In Cgil si affilano le armi: «Andiamo a sentire cosa ha da dirci il presidente, purché non sia l’occasione di fare propaganda». Il sindacato di corso Italia ha grosse critiche sull’operato svolto fin qui perché «la politica di Renzi è quella di Confindustria e di Sacconi (l’ex ministro del Lavoro di Forza Italia, ora senatore Ncd, ndr )». «L’articolo 18 non è il problema, bisogna creare lavoro» si sottolinea. Nessuna apertura sul contratto di secondo livello mentre sulla legge sulla rappresentanza, «è sufficiente applicare l’articolo 39 della Costituzione».
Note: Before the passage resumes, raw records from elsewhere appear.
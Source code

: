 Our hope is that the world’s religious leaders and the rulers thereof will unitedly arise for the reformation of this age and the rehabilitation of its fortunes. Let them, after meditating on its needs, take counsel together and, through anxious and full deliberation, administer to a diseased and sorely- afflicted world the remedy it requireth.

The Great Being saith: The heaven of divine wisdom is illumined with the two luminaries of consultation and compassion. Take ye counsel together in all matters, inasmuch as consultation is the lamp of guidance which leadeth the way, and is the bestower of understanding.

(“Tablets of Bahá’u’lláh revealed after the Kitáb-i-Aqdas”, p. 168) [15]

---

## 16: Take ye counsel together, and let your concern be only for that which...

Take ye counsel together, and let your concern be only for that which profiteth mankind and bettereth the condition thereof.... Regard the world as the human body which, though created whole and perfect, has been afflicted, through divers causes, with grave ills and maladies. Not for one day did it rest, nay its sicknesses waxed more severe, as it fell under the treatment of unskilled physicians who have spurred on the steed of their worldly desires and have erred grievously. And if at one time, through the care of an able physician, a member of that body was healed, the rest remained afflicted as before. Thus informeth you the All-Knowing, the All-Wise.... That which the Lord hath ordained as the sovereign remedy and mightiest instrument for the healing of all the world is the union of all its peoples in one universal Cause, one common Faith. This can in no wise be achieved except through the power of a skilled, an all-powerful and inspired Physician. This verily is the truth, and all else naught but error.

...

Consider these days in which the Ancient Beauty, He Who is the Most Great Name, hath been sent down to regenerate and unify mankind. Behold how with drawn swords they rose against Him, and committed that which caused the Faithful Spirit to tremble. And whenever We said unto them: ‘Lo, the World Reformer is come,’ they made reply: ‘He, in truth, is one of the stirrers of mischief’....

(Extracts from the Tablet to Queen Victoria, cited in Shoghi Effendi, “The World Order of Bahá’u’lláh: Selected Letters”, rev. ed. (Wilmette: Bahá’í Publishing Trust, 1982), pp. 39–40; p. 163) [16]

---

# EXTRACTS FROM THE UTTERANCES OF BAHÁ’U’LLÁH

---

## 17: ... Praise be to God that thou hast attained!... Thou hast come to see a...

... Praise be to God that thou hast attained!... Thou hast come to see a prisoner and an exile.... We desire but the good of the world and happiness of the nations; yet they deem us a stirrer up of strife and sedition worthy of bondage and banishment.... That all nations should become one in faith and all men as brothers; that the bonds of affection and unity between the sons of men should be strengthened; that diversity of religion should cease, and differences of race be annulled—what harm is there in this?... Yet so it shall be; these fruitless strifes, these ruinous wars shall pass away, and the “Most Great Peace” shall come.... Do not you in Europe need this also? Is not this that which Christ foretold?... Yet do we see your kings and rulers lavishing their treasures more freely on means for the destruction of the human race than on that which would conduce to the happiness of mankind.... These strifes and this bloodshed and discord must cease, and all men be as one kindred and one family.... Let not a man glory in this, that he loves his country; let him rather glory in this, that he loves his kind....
La Uil si presenta all’appuntamento «senza mettere le mani avanti»: Luigi Angeletti aveva chiesto la convocazione al premier con una lettera qualche giorno fa. «Mi auguro che non sia una sfida — dice il segretario di Uiltec, Paolo Pirani — la gravità della situazione richiede politiche mirate, non libertà di licenziare. Siamo disponibili al dialogo ma niente interventi a gamba tesa». Il premier ha già fatto sapere che proporrà ai sindacati che il Tfr (Trattamento di fine rapporto) vada direttamente in busta paga ogni mese: «Rischiamo di fare solo un regalo alle banche — osserva Pirani — che attingerebbero soldi a poco prezzo dalla Bce per poi prestarli. Senza dire che il Tfr verrebbe tassato in busta paga e che i fondi pensioni ne risentirebbero. Ancora una volta a vantaggio delle banche».